■ **What you have to do**
Look through the entries below, please, and copy every line with the word "Term".

■ **Stored data**

########

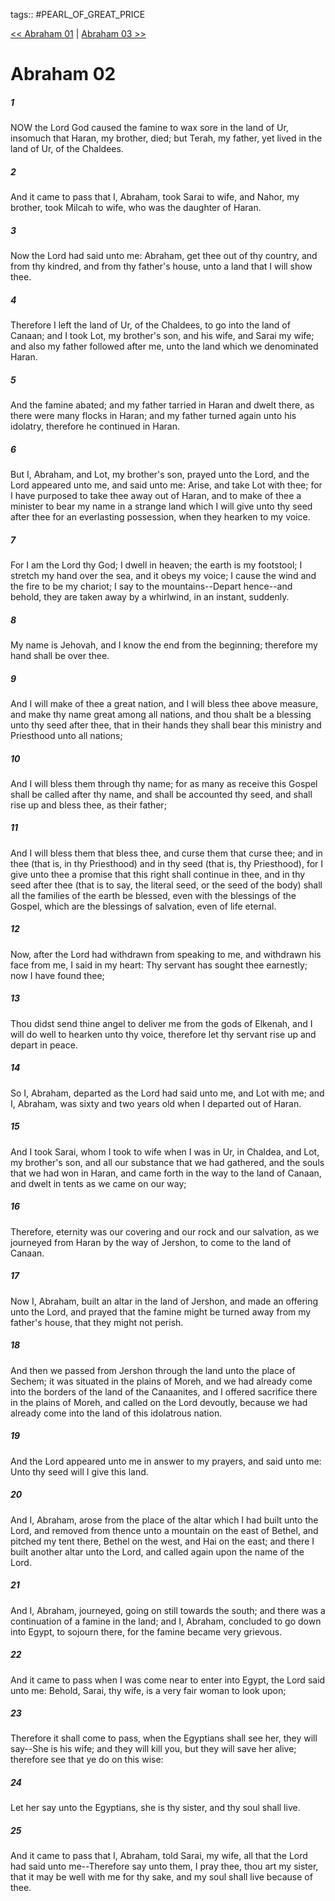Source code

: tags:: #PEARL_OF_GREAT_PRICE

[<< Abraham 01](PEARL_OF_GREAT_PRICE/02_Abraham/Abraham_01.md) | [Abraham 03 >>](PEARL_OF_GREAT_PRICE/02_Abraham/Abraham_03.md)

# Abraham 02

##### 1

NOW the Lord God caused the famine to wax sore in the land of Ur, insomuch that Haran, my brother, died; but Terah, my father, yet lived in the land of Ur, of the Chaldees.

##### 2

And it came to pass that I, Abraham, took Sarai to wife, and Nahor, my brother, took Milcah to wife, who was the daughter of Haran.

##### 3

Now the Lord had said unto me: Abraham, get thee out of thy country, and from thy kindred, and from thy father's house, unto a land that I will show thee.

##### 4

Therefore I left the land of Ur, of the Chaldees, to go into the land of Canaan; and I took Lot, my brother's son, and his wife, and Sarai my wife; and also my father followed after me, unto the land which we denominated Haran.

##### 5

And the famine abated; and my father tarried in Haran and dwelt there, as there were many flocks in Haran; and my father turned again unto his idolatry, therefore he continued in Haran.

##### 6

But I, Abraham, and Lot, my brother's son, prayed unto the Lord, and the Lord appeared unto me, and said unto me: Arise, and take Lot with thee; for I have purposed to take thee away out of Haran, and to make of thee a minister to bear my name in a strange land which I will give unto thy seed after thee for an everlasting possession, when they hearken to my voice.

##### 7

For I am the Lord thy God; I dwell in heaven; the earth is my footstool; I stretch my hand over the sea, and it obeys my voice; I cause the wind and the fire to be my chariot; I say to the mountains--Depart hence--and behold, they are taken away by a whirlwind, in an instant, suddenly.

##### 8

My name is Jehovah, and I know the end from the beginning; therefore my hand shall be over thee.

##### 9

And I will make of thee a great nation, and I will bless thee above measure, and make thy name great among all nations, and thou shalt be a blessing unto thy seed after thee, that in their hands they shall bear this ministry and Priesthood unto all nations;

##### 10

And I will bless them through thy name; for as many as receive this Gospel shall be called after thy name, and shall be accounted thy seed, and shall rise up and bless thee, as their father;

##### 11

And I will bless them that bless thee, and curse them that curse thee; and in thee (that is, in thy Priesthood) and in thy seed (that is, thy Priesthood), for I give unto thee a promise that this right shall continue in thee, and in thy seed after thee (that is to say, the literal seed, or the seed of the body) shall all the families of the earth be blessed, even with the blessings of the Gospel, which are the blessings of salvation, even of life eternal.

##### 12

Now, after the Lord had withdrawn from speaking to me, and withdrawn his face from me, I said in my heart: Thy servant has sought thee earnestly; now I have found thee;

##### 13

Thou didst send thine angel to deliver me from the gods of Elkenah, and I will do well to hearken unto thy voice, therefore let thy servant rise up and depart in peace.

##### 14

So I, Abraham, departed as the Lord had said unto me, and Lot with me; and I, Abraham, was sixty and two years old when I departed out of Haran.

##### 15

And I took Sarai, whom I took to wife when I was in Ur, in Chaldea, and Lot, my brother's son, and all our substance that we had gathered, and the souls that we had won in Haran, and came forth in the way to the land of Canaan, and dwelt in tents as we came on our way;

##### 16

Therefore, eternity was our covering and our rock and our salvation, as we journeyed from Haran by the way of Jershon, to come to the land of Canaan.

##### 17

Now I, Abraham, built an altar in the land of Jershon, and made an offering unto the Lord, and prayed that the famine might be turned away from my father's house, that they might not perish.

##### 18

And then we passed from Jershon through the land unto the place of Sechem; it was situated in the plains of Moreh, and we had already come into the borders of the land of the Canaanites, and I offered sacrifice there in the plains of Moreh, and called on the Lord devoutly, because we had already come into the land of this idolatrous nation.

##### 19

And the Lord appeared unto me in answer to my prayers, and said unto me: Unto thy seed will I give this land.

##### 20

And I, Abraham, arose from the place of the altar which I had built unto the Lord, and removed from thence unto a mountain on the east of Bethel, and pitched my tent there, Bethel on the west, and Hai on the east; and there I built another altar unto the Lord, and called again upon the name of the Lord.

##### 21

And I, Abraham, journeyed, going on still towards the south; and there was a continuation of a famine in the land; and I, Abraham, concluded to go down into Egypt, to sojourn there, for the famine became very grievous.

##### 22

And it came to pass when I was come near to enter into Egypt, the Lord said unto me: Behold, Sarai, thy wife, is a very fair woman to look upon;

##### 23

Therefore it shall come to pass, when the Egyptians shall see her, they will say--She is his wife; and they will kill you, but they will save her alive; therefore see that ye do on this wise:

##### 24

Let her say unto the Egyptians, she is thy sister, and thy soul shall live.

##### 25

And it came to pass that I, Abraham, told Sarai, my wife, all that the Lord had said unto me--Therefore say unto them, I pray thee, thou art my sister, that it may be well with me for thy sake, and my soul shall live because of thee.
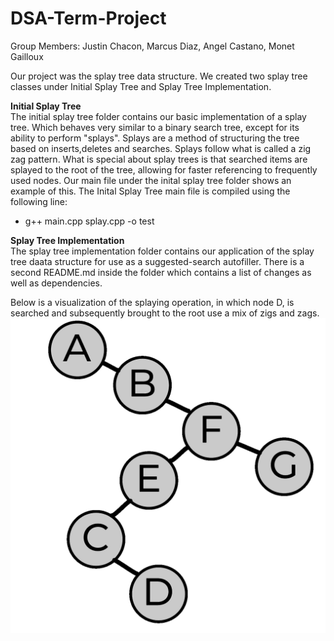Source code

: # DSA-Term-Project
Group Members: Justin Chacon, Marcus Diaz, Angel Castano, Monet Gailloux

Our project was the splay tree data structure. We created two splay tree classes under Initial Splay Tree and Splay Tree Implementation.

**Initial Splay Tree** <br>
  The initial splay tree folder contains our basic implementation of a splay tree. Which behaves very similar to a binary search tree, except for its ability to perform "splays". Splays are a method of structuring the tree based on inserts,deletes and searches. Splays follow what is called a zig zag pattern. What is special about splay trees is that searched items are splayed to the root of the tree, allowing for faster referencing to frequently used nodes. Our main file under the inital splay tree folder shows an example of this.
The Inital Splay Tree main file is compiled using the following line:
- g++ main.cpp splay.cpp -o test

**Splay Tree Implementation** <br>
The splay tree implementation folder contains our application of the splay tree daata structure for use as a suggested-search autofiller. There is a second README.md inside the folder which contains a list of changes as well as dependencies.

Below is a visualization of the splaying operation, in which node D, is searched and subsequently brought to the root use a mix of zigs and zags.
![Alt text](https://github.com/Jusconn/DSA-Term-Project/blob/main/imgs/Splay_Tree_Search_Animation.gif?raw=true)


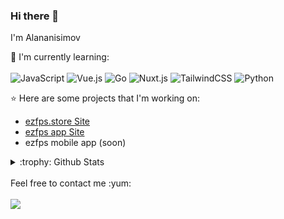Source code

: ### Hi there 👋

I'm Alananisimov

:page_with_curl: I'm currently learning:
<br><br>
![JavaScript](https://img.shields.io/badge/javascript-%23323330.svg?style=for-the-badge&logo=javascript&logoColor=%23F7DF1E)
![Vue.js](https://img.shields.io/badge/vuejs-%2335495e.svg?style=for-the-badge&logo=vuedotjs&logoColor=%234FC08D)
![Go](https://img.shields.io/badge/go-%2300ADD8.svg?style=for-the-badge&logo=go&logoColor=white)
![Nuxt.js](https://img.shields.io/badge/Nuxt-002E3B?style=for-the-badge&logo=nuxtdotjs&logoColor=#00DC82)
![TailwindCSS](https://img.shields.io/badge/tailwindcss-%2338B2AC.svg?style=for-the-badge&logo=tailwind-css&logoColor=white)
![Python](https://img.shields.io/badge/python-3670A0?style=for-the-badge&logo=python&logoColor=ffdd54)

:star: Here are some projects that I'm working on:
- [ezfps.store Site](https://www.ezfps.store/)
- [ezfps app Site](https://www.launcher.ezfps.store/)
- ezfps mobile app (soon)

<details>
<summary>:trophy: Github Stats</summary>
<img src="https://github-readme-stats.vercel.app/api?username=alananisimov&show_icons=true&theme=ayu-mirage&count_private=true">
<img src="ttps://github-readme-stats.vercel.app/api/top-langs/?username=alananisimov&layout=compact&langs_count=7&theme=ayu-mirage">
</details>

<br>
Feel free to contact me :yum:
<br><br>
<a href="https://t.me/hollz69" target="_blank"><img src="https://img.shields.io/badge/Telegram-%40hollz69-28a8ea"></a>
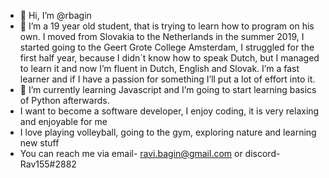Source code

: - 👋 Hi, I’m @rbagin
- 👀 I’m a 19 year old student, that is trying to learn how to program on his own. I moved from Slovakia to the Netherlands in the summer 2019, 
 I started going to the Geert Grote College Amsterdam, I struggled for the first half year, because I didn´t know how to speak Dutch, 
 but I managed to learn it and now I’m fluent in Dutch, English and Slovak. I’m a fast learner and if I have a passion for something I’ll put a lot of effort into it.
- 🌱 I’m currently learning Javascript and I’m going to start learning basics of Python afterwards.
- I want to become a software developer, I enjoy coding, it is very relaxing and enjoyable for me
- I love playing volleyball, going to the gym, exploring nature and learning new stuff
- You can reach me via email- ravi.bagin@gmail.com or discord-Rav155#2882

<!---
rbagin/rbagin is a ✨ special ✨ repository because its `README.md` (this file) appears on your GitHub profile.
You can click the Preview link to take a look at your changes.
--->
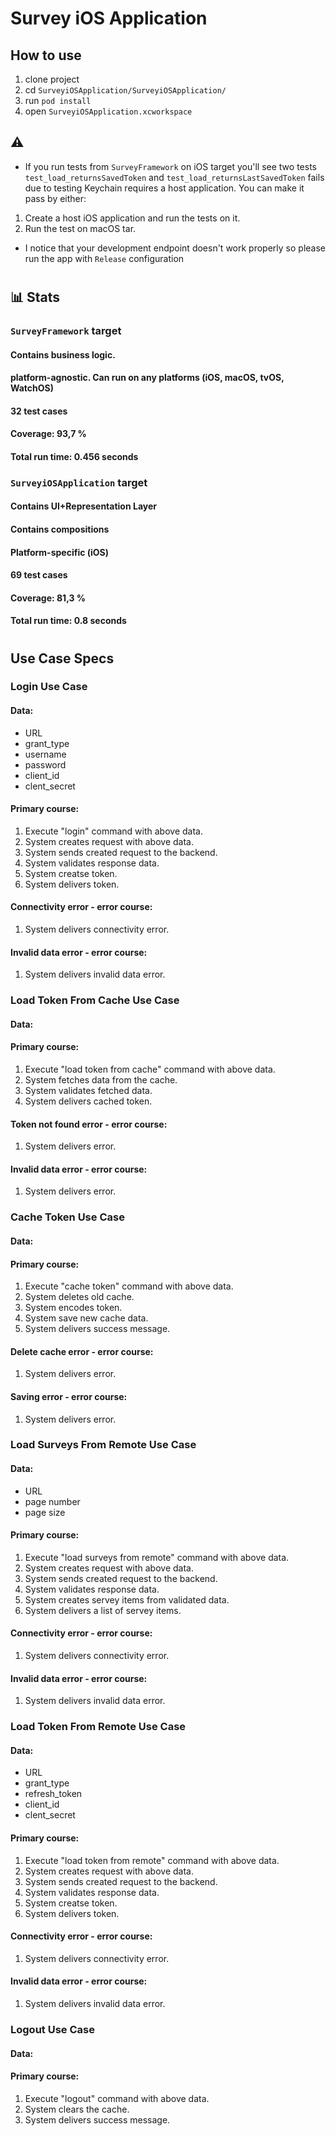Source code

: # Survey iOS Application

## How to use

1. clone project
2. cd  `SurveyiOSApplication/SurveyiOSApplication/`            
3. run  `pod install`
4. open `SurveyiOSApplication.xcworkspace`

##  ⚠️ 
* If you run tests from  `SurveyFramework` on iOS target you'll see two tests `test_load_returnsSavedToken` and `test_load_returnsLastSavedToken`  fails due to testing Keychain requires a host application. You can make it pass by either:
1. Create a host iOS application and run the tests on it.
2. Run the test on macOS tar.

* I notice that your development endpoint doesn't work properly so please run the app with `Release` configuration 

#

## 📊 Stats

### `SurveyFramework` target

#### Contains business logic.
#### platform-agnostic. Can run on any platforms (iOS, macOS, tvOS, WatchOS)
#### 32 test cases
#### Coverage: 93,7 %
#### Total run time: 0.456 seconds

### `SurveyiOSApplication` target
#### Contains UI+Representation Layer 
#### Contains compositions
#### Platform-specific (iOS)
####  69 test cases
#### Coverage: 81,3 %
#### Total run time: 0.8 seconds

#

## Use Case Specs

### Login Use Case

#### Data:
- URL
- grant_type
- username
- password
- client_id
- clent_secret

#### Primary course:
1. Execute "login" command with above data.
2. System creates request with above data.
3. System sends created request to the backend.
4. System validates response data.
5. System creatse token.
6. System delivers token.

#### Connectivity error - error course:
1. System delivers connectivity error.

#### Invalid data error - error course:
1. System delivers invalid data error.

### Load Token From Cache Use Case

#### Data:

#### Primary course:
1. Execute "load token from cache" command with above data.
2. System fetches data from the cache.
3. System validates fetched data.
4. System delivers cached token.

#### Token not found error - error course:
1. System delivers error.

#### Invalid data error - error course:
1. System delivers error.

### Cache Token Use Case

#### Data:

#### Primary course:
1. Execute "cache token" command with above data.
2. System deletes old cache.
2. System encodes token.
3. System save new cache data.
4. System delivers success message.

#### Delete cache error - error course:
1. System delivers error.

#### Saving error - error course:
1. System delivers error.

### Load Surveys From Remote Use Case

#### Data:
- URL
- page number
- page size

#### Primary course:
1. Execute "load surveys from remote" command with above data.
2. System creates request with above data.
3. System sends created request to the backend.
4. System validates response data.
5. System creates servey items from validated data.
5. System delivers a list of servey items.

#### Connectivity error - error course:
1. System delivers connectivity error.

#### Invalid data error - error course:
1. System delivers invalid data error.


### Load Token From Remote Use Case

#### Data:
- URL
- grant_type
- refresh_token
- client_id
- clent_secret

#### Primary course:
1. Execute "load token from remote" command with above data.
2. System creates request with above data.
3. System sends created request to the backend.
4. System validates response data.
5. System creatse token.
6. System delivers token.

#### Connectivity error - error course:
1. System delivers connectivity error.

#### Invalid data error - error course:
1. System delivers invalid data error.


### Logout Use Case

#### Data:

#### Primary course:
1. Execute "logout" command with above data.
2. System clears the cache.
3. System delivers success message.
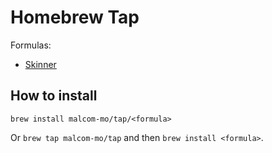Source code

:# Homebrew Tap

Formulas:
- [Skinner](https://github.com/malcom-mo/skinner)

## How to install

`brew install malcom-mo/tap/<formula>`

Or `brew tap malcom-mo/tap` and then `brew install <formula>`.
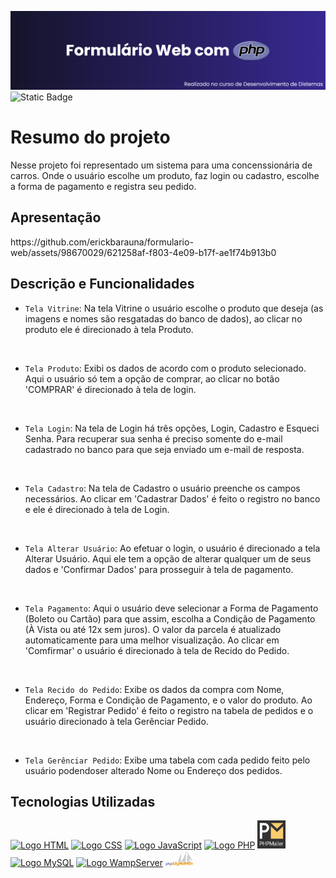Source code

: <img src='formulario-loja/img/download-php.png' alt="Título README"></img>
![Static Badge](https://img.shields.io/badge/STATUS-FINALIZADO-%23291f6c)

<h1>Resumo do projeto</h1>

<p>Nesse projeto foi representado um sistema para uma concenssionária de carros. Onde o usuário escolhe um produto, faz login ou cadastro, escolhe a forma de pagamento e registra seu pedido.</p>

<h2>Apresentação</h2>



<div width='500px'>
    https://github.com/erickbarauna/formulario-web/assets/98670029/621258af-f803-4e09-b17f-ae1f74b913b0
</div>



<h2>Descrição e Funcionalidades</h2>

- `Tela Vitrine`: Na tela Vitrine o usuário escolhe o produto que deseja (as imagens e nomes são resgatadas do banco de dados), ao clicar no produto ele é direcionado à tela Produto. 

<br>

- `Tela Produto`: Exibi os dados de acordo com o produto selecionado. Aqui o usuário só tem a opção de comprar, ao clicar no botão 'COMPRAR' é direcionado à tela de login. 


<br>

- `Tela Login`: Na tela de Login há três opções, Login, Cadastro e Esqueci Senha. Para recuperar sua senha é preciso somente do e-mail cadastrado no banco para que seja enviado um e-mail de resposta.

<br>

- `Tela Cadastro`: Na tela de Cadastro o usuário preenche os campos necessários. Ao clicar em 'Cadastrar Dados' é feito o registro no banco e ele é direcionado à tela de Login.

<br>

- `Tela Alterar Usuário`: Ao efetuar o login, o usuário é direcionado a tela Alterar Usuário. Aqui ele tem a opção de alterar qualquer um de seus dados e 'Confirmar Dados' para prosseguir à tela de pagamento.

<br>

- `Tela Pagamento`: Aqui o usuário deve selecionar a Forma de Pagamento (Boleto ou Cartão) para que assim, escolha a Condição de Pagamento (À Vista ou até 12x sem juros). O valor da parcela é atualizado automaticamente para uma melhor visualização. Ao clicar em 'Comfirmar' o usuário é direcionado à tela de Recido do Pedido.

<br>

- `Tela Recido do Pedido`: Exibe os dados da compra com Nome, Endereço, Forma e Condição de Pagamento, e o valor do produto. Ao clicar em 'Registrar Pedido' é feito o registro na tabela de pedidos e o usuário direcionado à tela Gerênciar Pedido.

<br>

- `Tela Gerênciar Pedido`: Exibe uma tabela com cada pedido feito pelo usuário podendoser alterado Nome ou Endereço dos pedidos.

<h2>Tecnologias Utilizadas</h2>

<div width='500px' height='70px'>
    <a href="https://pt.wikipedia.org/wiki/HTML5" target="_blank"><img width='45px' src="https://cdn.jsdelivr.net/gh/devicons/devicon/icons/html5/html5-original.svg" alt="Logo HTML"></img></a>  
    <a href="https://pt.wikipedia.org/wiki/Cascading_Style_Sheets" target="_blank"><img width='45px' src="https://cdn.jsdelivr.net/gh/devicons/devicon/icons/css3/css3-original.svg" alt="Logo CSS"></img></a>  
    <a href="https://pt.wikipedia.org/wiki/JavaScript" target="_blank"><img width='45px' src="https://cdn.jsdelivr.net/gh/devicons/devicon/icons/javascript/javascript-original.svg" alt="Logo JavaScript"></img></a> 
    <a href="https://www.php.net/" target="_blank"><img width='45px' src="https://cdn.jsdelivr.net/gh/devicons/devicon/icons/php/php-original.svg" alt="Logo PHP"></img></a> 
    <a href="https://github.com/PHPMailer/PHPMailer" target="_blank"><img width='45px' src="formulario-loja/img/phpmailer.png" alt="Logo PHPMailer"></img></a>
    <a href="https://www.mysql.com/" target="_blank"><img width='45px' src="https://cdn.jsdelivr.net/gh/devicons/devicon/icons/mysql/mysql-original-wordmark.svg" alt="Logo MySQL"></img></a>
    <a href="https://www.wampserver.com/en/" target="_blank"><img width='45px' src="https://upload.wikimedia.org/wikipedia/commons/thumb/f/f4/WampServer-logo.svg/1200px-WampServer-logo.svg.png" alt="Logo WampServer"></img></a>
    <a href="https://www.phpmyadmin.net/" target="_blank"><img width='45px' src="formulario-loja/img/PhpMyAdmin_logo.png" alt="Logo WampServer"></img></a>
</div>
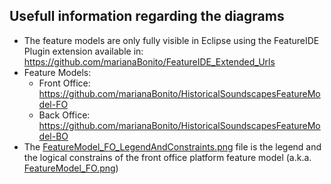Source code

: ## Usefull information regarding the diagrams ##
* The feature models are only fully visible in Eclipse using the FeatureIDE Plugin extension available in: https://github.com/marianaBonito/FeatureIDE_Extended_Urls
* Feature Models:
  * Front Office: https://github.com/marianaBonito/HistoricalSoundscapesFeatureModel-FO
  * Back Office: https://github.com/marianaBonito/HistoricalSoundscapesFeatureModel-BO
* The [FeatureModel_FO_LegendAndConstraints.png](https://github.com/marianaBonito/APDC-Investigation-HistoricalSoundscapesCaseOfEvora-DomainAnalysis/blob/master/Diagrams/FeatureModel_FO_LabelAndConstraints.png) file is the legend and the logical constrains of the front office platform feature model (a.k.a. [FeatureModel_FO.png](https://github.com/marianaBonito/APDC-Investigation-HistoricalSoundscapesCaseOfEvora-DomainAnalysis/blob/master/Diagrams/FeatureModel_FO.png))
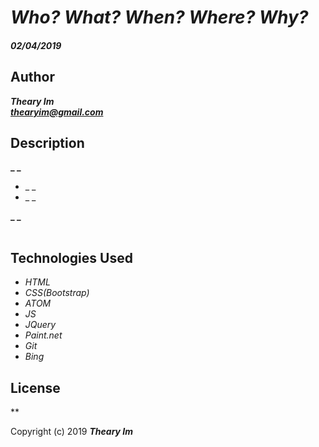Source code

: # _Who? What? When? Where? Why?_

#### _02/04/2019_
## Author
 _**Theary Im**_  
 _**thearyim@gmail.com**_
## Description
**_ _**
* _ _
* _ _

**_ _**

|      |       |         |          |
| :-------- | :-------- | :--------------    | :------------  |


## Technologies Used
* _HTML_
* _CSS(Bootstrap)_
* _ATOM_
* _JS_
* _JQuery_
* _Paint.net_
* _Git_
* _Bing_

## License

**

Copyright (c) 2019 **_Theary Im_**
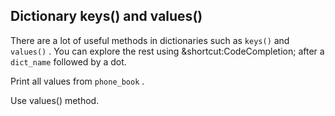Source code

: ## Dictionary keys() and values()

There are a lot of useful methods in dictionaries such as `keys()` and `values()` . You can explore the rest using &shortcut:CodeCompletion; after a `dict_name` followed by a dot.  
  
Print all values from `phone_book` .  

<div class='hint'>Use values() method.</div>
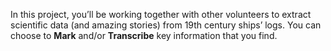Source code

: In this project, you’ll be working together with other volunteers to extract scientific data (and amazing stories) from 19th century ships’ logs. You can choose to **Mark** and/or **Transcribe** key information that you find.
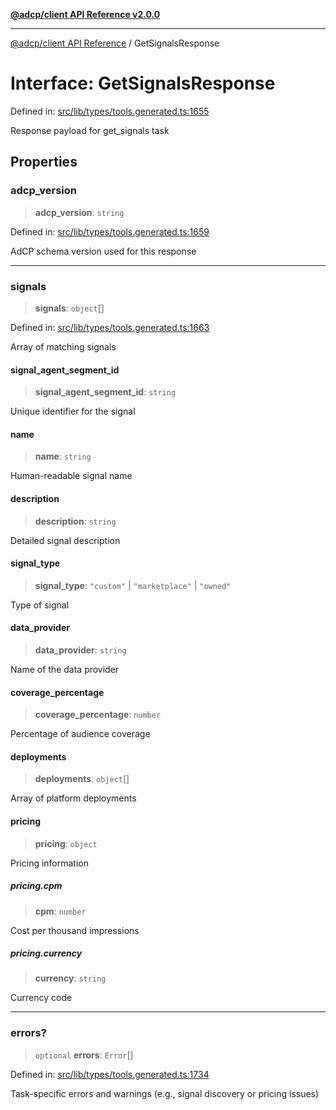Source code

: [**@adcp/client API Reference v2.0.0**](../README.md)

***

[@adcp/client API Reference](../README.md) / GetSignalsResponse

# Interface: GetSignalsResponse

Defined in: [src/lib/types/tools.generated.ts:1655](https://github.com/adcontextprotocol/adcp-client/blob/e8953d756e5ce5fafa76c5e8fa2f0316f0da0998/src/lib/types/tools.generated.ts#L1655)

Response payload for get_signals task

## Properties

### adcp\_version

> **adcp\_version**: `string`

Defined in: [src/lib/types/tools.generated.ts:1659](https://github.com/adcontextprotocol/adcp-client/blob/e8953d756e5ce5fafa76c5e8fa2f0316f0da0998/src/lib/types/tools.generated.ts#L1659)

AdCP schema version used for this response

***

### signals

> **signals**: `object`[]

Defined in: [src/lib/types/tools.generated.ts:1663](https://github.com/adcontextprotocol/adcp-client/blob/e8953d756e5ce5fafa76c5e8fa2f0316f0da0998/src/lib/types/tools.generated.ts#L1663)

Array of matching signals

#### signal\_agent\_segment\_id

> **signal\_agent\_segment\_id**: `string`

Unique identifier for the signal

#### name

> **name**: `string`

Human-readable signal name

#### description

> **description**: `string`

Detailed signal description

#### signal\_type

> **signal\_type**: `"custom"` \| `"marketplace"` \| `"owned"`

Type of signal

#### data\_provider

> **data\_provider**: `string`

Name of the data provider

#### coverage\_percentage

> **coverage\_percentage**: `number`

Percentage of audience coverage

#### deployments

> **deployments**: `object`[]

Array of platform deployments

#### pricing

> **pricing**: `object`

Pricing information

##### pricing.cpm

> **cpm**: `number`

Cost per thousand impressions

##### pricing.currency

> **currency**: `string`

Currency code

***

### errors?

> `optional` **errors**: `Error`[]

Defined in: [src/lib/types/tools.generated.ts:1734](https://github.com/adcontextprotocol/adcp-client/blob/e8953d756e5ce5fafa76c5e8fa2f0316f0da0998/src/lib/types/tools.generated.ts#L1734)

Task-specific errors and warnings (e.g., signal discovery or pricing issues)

########

■ **Answer area**
: # DSA-Term-Project
![Alt text](https://github.com/Jusconn/DSA-Term-Project/blob/main/imgs/Splay_Tree_Search_Animation.gif?raw=true)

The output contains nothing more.